Work to complete
Could you please reproduce every record below exactly, leaving out the pictures?

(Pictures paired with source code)

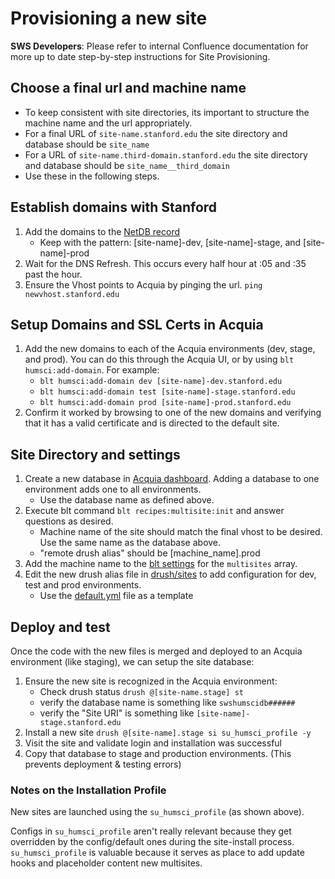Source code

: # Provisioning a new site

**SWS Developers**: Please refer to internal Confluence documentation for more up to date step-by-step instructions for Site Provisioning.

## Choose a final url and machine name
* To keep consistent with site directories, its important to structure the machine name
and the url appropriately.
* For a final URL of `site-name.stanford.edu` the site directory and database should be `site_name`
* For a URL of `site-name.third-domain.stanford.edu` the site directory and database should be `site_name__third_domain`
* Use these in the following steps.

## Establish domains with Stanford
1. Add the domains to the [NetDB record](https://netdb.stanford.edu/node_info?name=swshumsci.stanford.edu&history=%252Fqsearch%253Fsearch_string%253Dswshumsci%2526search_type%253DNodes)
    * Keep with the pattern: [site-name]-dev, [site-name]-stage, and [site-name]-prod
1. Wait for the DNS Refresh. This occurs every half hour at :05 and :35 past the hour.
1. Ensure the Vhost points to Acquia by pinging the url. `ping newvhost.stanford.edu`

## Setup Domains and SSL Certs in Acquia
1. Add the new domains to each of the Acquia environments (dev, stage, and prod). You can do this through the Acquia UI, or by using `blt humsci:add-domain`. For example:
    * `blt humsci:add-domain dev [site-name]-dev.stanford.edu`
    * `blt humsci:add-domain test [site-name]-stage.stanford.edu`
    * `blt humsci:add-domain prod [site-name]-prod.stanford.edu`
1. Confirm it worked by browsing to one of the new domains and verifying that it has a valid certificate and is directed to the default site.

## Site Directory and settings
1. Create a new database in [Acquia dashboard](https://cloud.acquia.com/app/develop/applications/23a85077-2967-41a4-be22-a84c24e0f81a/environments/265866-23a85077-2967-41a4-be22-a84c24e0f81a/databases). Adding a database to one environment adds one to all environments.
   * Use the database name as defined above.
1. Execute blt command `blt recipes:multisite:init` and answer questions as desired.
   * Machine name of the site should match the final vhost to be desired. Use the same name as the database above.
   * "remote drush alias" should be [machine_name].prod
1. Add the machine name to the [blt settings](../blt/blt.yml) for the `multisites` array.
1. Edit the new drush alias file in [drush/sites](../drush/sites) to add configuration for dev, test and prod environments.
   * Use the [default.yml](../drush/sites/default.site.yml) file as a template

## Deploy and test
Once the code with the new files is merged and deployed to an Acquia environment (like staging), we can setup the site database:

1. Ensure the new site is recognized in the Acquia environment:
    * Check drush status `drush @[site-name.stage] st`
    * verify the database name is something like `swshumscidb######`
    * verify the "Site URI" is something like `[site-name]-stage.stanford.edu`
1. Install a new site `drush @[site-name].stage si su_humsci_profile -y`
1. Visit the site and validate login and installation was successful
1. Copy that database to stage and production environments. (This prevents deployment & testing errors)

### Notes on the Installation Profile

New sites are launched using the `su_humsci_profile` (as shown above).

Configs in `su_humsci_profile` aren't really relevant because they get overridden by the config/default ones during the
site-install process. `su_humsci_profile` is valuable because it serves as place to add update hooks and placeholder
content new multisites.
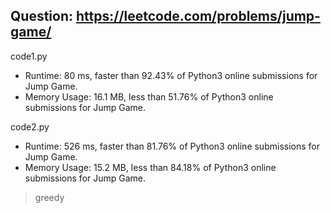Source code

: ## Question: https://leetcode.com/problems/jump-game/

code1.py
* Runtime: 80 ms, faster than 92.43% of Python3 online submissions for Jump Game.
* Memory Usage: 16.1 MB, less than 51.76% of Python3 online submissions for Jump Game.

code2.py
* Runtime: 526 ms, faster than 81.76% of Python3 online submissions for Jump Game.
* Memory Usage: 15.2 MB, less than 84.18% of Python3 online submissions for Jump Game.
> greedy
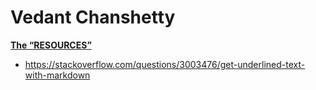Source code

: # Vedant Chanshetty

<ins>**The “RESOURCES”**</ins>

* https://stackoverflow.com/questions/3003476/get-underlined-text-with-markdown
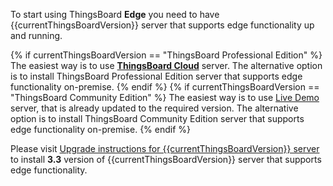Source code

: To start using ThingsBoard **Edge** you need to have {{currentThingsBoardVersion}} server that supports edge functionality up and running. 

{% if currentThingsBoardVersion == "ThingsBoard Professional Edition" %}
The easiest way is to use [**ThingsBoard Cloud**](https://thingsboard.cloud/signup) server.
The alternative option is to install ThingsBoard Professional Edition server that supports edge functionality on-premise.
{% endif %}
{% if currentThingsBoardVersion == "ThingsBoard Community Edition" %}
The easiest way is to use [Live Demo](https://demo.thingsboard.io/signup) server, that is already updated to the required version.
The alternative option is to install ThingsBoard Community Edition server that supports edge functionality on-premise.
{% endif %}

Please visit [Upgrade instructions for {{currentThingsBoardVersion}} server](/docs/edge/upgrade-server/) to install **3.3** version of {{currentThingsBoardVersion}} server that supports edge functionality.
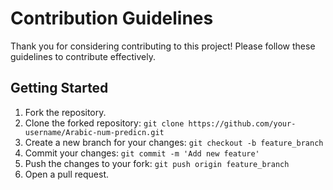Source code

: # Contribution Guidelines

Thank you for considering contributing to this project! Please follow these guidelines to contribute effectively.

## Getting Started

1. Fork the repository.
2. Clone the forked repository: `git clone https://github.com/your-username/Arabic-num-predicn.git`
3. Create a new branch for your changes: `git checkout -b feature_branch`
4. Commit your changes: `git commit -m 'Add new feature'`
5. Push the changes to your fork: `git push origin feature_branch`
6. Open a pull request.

Answer space
Source code

: # Provisioning a new site

**SWS Developers**: Please refer to internal Confluence documentation for more up to date step-by-step instructions for Site Provisioning.

## Choose a final url and machine name
* To keep consistent with site directories, its important to structure the machine name
and the url appropriately.
* For a final URL of `site-name.stanford.edu` the site directory and database should be `site_name`
* For a URL of `site-name.third-domain.stanford.edu` the site directory and database should be `site_name__third_domain`
* Use these in the following steps.

## Establish domains with Stanford
1. Add the domains to the [NetDB record](https://netdb.stanford.edu/node_info?name=swshumsci.stanford.edu&history=%252Fqsearch%253Fsearch_string%253Dswshumsci%2526search_type%253DNodes)
    * Keep with the pattern: [site-name]-dev, [site-name]-stage, and [site-name]-prod
1. Wait for the DNS Refresh. This occurs every half hour at :05 and :35 past the hour.
1. Ensure the Vhost points to Acquia by pinging the url. `ping newvhost.stanford.edu`

## Setup Domains and SSL Certs in Acquia
1. Add the new domains to each of the Acquia environments (dev, stage, and prod). You can do this through the Acquia UI, or by using `blt humsci:add-domain`. For example:
    * `blt humsci:add-domain dev [site-name]-dev.stanford.edu`
    * `blt humsci:add-domain test [site-name]-stage.stanford.edu`
    * `blt humsci:add-domain prod [site-name]-prod.stanford.edu`
1. Confirm it worked by browsing to one of the new domains and verifying that it has a valid certificate and is directed to the default site.

## Site Directory and settings
1. Create a new database in [Acquia dashboard](https://cloud.acquia.com/app/develop/applications/23a85077-2967-41a4-be22-a84c24e0f81a/environments/265866-23a85077-2967-41a4-be22-a84c24e0f81a/databases). Adding a database to one environment adds one to all environments.
   * Use the database name as defined above.
1. Execute blt command `blt recipes:multisite:init` and answer questions as desired.
   * Machine name of the site should match the final vhost to be desired. Use the same name as the database above.
   * "remote drush alias" should be [machine_name].prod
1. Add the machine name to the [blt settings](../blt/blt.yml) for the `multisites` array.
1. Edit the new drush alias file in [drush/sites](../drush/sites) to add configuration for dev, test and prod environments.
   * Use the [default.yml](../drush/sites/default.site.yml) file as a template

## Deploy and test
Once the code with the new files is merged and deployed to an Acquia environment (like staging), we can setup the site database:

1. Ensure the new site is recognized in the Acquia environment:
    * Check drush status `drush @[site-name.stage] st`
    * verify the database name is something like `swshumscidb######`
    * verify the "Site URI" is something like `[site-name]-stage.stanford.edu`
1. Install a new site `drush @[site-name].stage si su_humsci_profile -y`
1. Visit the site and validate login and installation was successful
1. Copy that database to stage and production environments. (This prevents deployment & testing errors)

### Notes on the Installation Profile

New sites are launched using the `su_humsci_profile` (as shown above).

Configs in `su_humsci_profile` aren't really relevant because they get overridden by the config/default ones during the
site-install process. `su_humsci_profile` is valuable because it serves as place to add update hooks and placeholder
content new multisites.
Source code

: ## Question: https://leetcode.com/problems/jump-game/

code1.py
* Runtime: 80 ms, faster than 92.43% of Python3 online submissions for Jump Game.
* Memory Usage: 16.1 MB, less than 51.76% of Python3 online submissions for Jump Game.

code2.py
* Runtime: 526 ms, faster than 81.76% of Python3 online submissions for Jump Game.
* Memory Usage: 15.2 MB, less than 84.18% of Python3 online submissions for Jump Game.
> greedy
Source code

: # Vedant Chanshetty

<ins>**The “RESOURCES”**</ins>

* https://stackoverflow.com/questions/3003476/get-underlined-text-with-markdown
Source code

: To start using ThingsBoard **Edge** you need to have {{currentThingsBoardVersion}} server that supports edge functionality up and running. 

{% if currentThingsBoardVersion == "ThingsBoard Professional Edition" %}
The easiest way is to use [**ThingsBoard Cloud**](https://thingsboard.cloud/signup) server.
The alternative option is to install ThingsBoard Professional Edition server that supports edge functionality on-premise.
{% endif %}
{% if currentThingsBoardVersion == "ThingsBoard Community Edition" %}
The easiest way is to use [Live Demo](https://demo.thingsboard.io/signup) server, that is already updated to the required version.
The alternative option is to install ThingsBoard Community Edition server that supports edge functionality on-premise.
{% endif %}

Please visit [Upgrade instructions for {{currentThingsBoardVersion}} server](/docs/edge/upgrade-server/) to install **3.3** version of {{currentThingsBoardVersion}} server that supports edge functionality.
Source code

: # Contribution Guidelines

Thank you for considering contributing to this project! Please follow these guidelines to contribute effectively.

## Getting Started

1. Fork the repository.
2. Clone the forked repository: `git clone https://github.com/your-username/Arabic-num-predicn.git`
3. Create a new branch for your changes: `git checkout -b feature_branch`
4. Commit your changes: `git commit -m 'Add new feature'`
5. Push the changes to your fork: `git push origin feature_branch`
6. Open a pull request.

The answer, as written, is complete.